Par Manfred Gerstenfeld

 

Avec près de 60% de suffrages, Jeremy Corbyn a été élu Président du parti travailliste en septembre 2015[1]. Depuis lors, les expressions rapportées d’antisémitisme parmi un certain nombre de représentants élus du parti ont énormément modifié les attitudes publiques de nombreux Juifs Britanniques et de leurs dirigeants.

Corbyn est un sympahisant d’extrême-gauche des organisations terroristes génocidaires et antisémites du Hamas et du Hezbollah. Beaucoup au parti travailliste, le considèrent comme largement responsable de la défaite retentissante du parti, aux élections du 12 décembre. Corbyn a annoncé qu’il démissionnerait du poste de dirigeant du parti, dans un avenir proche. C’est une excellente occasion d’évaluer les changements d’attitude de la communauté juive britannique, au cours des quatre années passées. Traditionnellement, les dirigeants communautaires juifs préservaient un profil public plutôt bas. Sur les questions d’intérêt communautaire, les dirigeants approchaient directement les autorités afin d’obtenir leur appui.

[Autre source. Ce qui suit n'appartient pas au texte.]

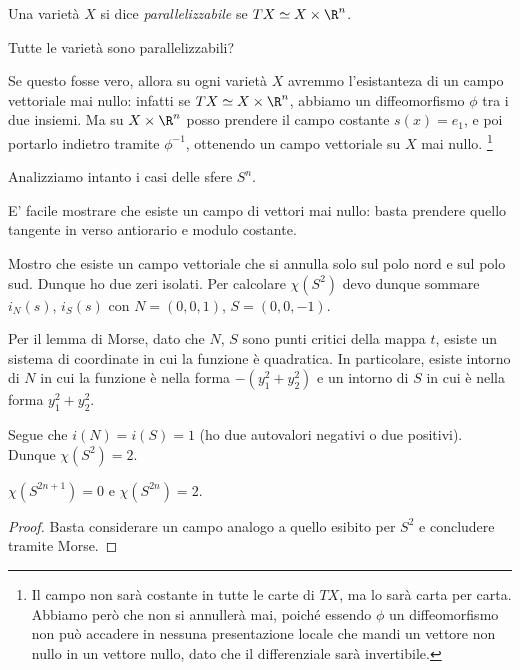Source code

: 
\begin{defn}
 Una varietà $X$ si dice \emph{parallelizzabile} se $TX\simeq X\times\R^n$.
\end{defn}
Tutte le varietà sono parallelizzabili?
\begin{oss}
 Se questo fosse vero, allora su ogni varietà $X$ avremmo l'esistanteza di un campo vettoriale mai nullo: infatti se $TX\simeq X\times\R^n$, abbiamo un diffeomorfismo $\phi$ tra i due insiemi.
 Ma su $X\times\R^n$ posso prendere il campo costante $s(x)=e_1$, e poi portarlo indietro tramite $\phi^{-1}$, ottenendo un campo vettoriale su $X$ mai nullo.
\footnote{Il campo non sarà costante in tutte le carte di $TX$, ma lo sarà carta per carta. Abbiamo però che non si annullerà mai, poiché essendo $\phi$ un diffeomorfismo non può accadere in nessuna presentazione locale che mandi un vettore non nullo in un vettore nullo, dato che il differenziale sarà invertibile.}

\end{oss}
Analizziamo intanto i casi delle sfere $S^n$.
\begin{es}[$S^1$]
 E' facile mostrare che esiste un campo di vettori mai nullo: basta prendere quello tangente in verso antiorario e modulo costante.
\end{es}
\begin{es}[$S^2$]
 Mostro che esiste un campo vettoriale che si annulla solo sul polo nord e sul polo sud.
 Dunque ho due zeri isolati. Per calcolare $\chi(S^2)$ devo dunque sommare $i_N(s)$, $i_S(s)$ con $N= (0,0,1)$, $S=(0,0,-1)$.
 \begin{oss} Per il lemma di Morse, dato che $N$, $S$ sono punti critici della mappa $t$, esiste un sistema di coordinate in cui la funzione è quadratica. 
 In particolare, esiste intorno di $N$ in cui la funzione è nella forma $-(y_1^2+y_2^2)$ e un intorno di $S$ in cui è nella forma $y_1^2+y_2^2$.
 \end{oss}
 Segue che $i(N)=i(S)=1$ (ho due autovalori negativi o due positivi).
 Dunque $\chi(S^2)=2$.
\end{es}
\begin{prop}
 $\chi(S^{2n+1})=0$ e $\chi(S^{2n})=2$.
 \end{prop}
 \begin{proof}
  Basta considerare un campo analogo a quello esibito per $S^{2}$ e concludere tramite Morse.
 \end{proof}

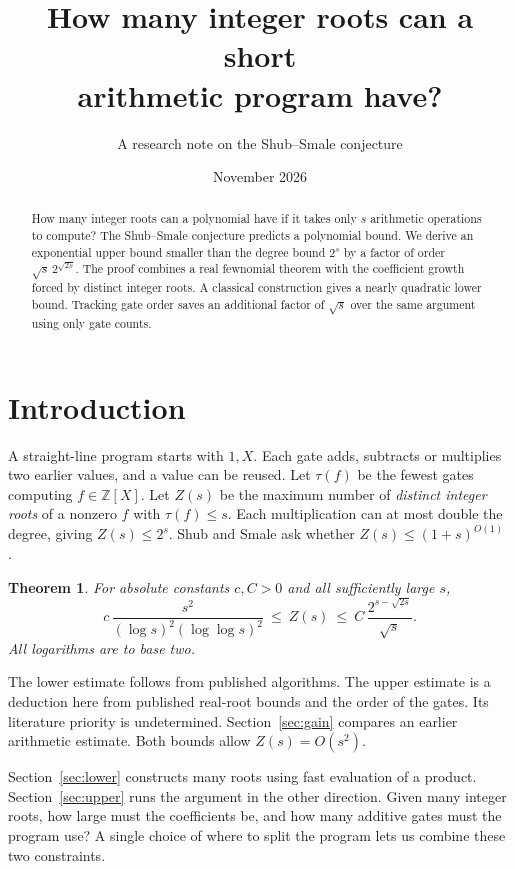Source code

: \documentclass[11pt,letterpaper]{article}
\title{\bfseries How many integer roots can a short\\arithmetic program have?}
\author{A research note on the Shub--Smale conjecture}
\date{November 2026}
\newtheorem{theorem}{Theorem}
\newcommand{\Z}{\mathbb Z}
\begin{document}
\maketitle
\begin{abstract}
How many integer roots can a polynomial have if it takes only \(s\)
arithmetic operations to compute? The Shub--Smale conjecture predicts a
polynomial bound. We derive an exponential upper bound smaller than the
degree bound \(2^s\) by a factor of order \(\sqrt{s}\,2^{\sqrt{2s}}\).
The proof combines a real fewnomial theorem with the coefficient growth
forced by distinct integer roots. A classical construction gives a nearly
quadratic lower bound. Tracking gate order saves an additional factor of
\(\sqrt{s}\) over the same argument using only gate counts.
\end{abstract}

\section{Introduction}\label{sec:intro}
A straight-line program starts with \(1,X\). Each gate adds, subtracts or
multiplies two earlier values, and a value can be reused. Let \(\tau(f)\)
be the fewest gates computing \(f\in\Z[X]\). Let \(Z(s)\) be the maximum
number of \emph{distinct integer roots} of a nonzero \(f\) with \(\tau(f)\le s\).
Each multiplication can at most double the degree, giving \(Z(s)\le 2^s\).
Shub and Smale ask whether \(Z(s)\le (1+s)^{O(1)}\) \cite{SS,Smale}.

\begin{theorem}\label{thm:bounds}
For absolute constants \(c,C>0\) and all sufficiently large \(s\),
\[
 c\,\frac{s^2}{(\log s)^2(\log\log s)^2}
 \ \le\ Z(s)\ \le\
 C\,\frac{2^{s-\sqrt{2s}}}{\sqrt{s}} .
\]
All logarithms are to base two.
\end{theorem}

The lower estimate follows from published algorithms. The upper estimate
is a deduction here from published real-root bounds and the order of the
gates. Its literature priority is undetermined. Section~\ref{sec:gain} compares an earlier arithmetic estimate. Both bounds allow
\(Z(s)=O(s^2)\).

Section~\ref{sec:lower} constructs many roots using fast evaluation of a
product. Section~\ref{sec:upper} runs the argument in the other direction.
Given many integer roots, how large must the coefficients be, and how
many additive gates must the program use? A single choice of where to
split the program lets us combine these two constraints.
\end{document}
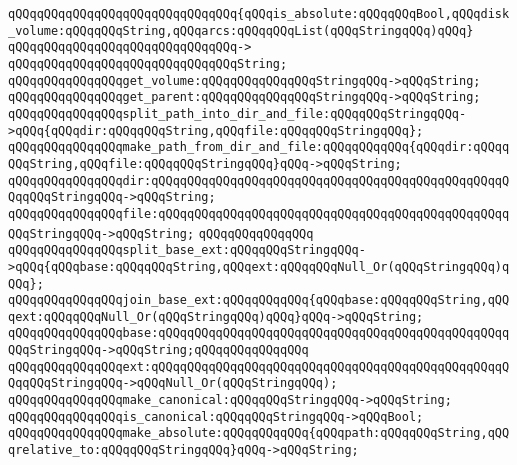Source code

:\verb|qQQqqQQqqQQqqQQqqQQqqQQqqQQqqQQq{qQQqis_absolute:qQQqqQQqBool,qQQqdisk_volume:qQQqqQQqString,qQQqarcs:qQQqqQQqList(qQQqStringqQQq)qQQq}|\newline
\verb|qQQqqQQqqQQqqQQqqQQqqQQqqQQqqQQq->|\newline
\verb|qQQqqQQqqQQqqQQqqQQqqQQqqQQqqQQqString;|\newline
\newline
\verb|qQQqqQQqqQQqqQQqget_volume:qQQqqQQqqQQqqQQqStringqQQq->qQQqString;|\newline
\verb|qQQqqQQqqQQqqQQqget_parent:qQQqqQQqqQQqqQQqStringqQQq->qQQqString;|\newline
\newline
\verb|qQQqqQQqqQQqqQQqsplit_path_into_dir_and_file:qQQqqQQqStringqQQq->qQQq{qQQqdir:qQQqqQQqString,qQQqfile:qQQqqQQqStringqQQq};|\newline
\verb|qQQqqQQqqQQqqQQqmake_path_from_dir_and_file:qQQqqQQqqQQq{qQQqdir:qQQqqQQqString,qQQqfile:qQQqqQQqStringqQQq}qQQq->qQQqString;|\newline
\verb|qQQqqQQqqQQqqQQqdir:qQQqqQQqqQQqqQQqqQQqqQQqqQQqqQQqqQQqqQQqqQQqqQQqqQQqqQQqStringqQQq->qQQqString;|\newline
\verb|qQQqqQQqqQQqqQQqfile:qQQqqQQqqQQqqQQqqQQqqQQqqQQqqQQqqQQqqQQqqQQqqQQqqQQqStringqQQq->qQQqString;|\newline
\verb|qQQqqQQqqQQqqQQq|\newline
\verb|qQQqqQQqqQQqqQQqsplit_base_ext:qQQqqQQqStringqQQq->qQQq{qQQqbase:qQQqqQQqString,qQQqext:qQQqqQQqNull_Or(qQQqStringqQQq)qQQq};|\newline
\verb|qQQqqQQqqQQqqQQqjoin_base_ext:qQQqqQQqqQQq{qQQqbase:qQQqqQQqString,qQQqext:qQQqqQQqNull_Or(qQQqStringqQQq)qQQq}qQQq->qQQqString;|\newline
\verb|qQQqqQQqqQQqqQQqbase:qQQqqQQqqQQqqQQqqQQqqQQqqQQqqQQqqQQqqQQqqQQqqQQqqQQqStringqQQq->qQQqString;qQQqqQQqqQQqqQQq|\newline
\verb|qQQqqQQqqQQqqQQqext:qQQqqQQqqQQqqQQqqQQqqQQqqQQqqQQqqQQqqQQqqQQqqQQqqQQqqQQqStringqQQq->qQQqNull_Or(qQQqStringqQQq);|\newline
\newline
\verb|qQQqqQQqqQQqqQQqmake_canonical:qQQqqQQqStringqQQq->qQQqString;|\newline
\verb|qQQqqQQqqQQqqQQqis_canonical:qQQqqQQqStringqQQq->qQQqBool;|\newline
\newline
\verb|qQQqqQQqqQQqqQQqmake_absolute:qQQqqQQqqQQq{qQQqpath:qQQqqQQqString,qQQqrelative_to:qQQqqQQqStringqQQq}qQQq->qQQqString;|\newline
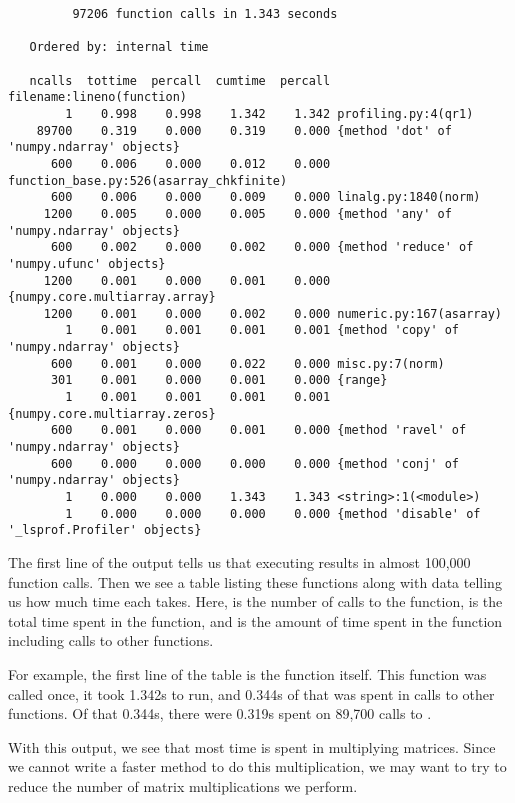 {\scriptsize
\begin{verbatim}
         97206 function calls in 1.343 seconds

   Ordered by: internal time

   ncalls  tottime  percall  cumtime  percall filename:lineno(function)
        1    0.998    0.998    1.342    1.342 profiling.py:4(qr1)
    89700    0.319    0.000    0.319    0.000 {method 'dot' of 'numpy.ndarray' objects}
      600    0.006    0.000    0.012    0.000 function_base.py:526(asarray_chkfinite)
      600    0.006    0.000    0.009    0.000 linalg.py:1840(norm)
     1200    0.005    0.000    0.005    0.000 {method 'any' of 'numpy.ndarray' objects}
      600    0.002    0.000    0.002    0.000 {method 'reduce' of 'numpy.ufunc' objects}
     1200    0.001    0.000    0.001    0.000 {numpy.core.multiarray.array}
     1200    0.001    0.000    0.002    0.000 numeric.py:167(asarray)
        1    0.001    0.001    0.001    0.001 {method 'copy' of 'numpy.ndarray' objects}
      600    0.001    0.000    0.022    0.000 misc.py:7(norm)
      301    0.001    0.000    0.001    0.000 {range}
        1    0.001    0.001    0.001    0.001 {numpy.core.multiarray.zeros}
      600    0.001    0.000    0.001    0.000 {method 'ravel' of 'numpy.ndarray' objects}
      600    0.000    0.000    0.000    0.000 {method 'conj' of 'numpy.ndarray' objects}
        1    0.000    0.000    1.343    1.343 <string>:1(<module>)
        1    0.000    0.000    0.000    0.000 {method 'disable' of '_lsprof.Profiler' objects}
\end{verbatim}
}

The first line of the output tells us that executing  results in almost 100,000 function calls.
Then we see a table listing these functions along with data telling us how much time each takes.
Here,  is the number of calls to the function,  is the total time spent in the function, and  is the amount of time spent in the function including calls to other functions.

For example, the first line of the table is the function  itself.
This function was called once, it took 1.342s to run, and 0.344s of that was spent in calls to other functions.
Of that 0.344s, there were 0.319s spent on 89,700 calls to .

With this output, we see that most time is spent in multiplying matrices.
Since we cannot write a faster method to do this multiplication, we may want to try to reduce the number of matrix multiplications we perform.

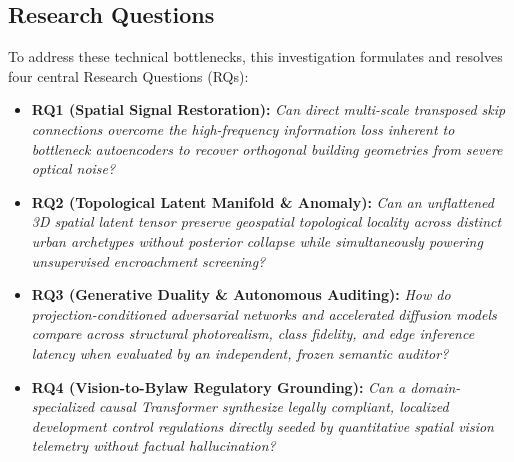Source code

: \documentclass[journal]{IEEEtran}
\begin{document}
\subsection{Research Questions}
To address these technical bottlenecks, this investigation formulates and resolves four central Research Questions (RQs):
\begin{itemize}
    \item \textbf{RQ1 (Spatial Signal Restoration):} \textit{Can direct multi-scale transposed skip connections overcome the high-frequency information loss inherent to bottleneck autoencoders to recover orthogonal building geometries from severe optical noise?}
    \item \textbf{RQ2 (Topological Latent Manifold \& Anomaly):} \textit{Can an unflattened 3D spatial latent tensor preserve geospatial topological locality across distinct urban archetypes without posterior collapse while simultaneously powering unsupervised encroachment screening?}
    \item \textbf{RQ3 (Generative Duality \& Autonomous Auditing):} \textit{How do projection-conditioned adversarial networks and accelerated diffusion models compare across structural photorealism, class fidelity, and edge inference latency when evaluated by an independent, frozen semantic auditor?}
    \item \textbf{RQ4 (Vision-to-Bylaw Regulatory Grounding):} \textit{Can a domain-specialized causal Transformer synthesize legally compliant, localized development control regulations directly seeded by quantitative spatial vision telemetry without factual hallucination?}
\end{itemize}
\end{document}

Members of the Jewish community hold a protest against Britain’s opposition Labour party leader Jeremy Corbyn and anti-semitism in the Labour party, outside the British Houses of Parliament in central London on March 26, 2018. (Photo by Tolga AKMEN / AFP)

Selon d’anciens responsables du parti travailliste, qui ont traité les plaintes déposées pour dans le parti, l’antisémitisme a rarement constitué un sujet avant l’avènement de Corbyn au poste de leader[2]. Pourtant, des recherches ultérieures démontrent qu’on a relevé des remarques d’antisémitisme extrême sous le règne du prédécesseur de Corbyn, Ed Milibrand. Ceux-ci provenaient principalement de responsables musulmans[3].

Les premières plaintes pour antisémitisme travailliste après l’élection de Corbyn concernaient un petit regroupement au début de 2016 -le Club Travailliste de l’Université d’Oxford (OULC)[4] [5]. Il n’y a que les principales conclusions de cette enquête, par une paire non-juive du parti travailliste, la Baronne Royall, qui ont été publiées[6] [7] [8]. La totalité du rapport, d’abord dissimulé, a fait l’objet de fuites quelques mois plus tard, sans doute à l’initiative de la Baronne Royall[9].

Des informations supplémentaires sur l’antisémitisme au parti travailliste ont progressivement fait surface. Là-dessus, Corbyn a chargé l’experte non-Juive des droits de l’homme, Shami Chakrabarti, d’enquêter sur ce phénomène[10]. Son rapport, publié le 30 juin 2016, était rédigé de façon très médiocre. Elle a surtout fait la démonstration de sa totale ignorance de la nature de l’antisémitisme[11]. Peu de temps après, sur recommandation spéciale de Corbyn, celle-ci est devenue la Baronne Chakrabarti[12]. La date à laquelle cet anoblissement immérité lui a été promis, est demeurée floue.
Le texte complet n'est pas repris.